= Data extracts =
+++
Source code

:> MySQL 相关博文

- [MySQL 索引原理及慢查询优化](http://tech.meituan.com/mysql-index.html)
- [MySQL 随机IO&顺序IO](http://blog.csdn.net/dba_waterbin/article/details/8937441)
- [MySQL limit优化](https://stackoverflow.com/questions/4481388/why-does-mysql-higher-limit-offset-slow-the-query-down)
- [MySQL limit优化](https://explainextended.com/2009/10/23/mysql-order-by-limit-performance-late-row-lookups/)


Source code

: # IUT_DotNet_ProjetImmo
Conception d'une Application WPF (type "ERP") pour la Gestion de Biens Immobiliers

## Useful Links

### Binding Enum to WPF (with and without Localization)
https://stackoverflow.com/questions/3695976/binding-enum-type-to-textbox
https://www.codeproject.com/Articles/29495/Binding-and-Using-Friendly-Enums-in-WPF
+++
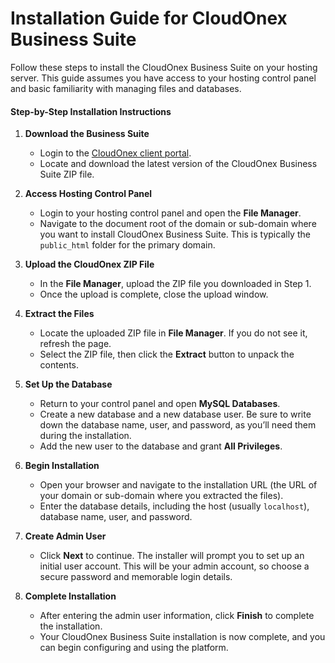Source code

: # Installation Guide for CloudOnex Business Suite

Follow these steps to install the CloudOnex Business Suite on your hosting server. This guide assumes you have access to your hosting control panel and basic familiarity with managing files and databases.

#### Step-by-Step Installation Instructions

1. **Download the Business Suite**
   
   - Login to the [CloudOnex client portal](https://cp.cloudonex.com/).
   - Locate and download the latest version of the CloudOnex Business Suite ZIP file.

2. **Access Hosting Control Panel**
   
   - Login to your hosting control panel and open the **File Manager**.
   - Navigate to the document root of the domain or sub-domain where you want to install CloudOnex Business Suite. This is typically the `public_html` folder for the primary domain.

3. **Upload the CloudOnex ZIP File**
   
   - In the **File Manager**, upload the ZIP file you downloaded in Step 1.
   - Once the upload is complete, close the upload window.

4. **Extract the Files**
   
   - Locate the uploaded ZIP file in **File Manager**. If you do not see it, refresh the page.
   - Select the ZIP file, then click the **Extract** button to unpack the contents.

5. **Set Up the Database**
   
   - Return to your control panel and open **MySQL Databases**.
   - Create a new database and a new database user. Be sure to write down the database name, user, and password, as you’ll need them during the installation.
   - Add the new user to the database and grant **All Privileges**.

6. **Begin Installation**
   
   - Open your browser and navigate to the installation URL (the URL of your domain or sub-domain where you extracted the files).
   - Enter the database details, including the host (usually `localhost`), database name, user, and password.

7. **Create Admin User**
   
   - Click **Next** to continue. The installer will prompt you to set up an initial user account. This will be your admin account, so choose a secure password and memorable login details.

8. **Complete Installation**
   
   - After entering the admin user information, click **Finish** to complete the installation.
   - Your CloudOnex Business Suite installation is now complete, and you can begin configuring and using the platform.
+++
Within the listing above, give again exactly every line from the line with "6. **Begin Installation**" through the line with "- Your CloudOnex", both included, and no other line.

6. **Begin Installation**
   
   - Open your browser and navigate to the installation URL (the URL of your domain or sub-domain where you extracted the files).
   - Enter the database details, including the host (usually `localhost`), database name, user, and password.

7. **Create Admin User**
   
   - Click **Next** to continue. The installer will prompt you to set up an initial user account. This will be your admin account, so choose a secure password and memorable login details.

8. **Complete Installation**
   
   - After entering the admin user information, click **Finish** to complete the installation.
   - Your CloudOnex Business Suite installation is now complete, and you can begin configuring and using the platform.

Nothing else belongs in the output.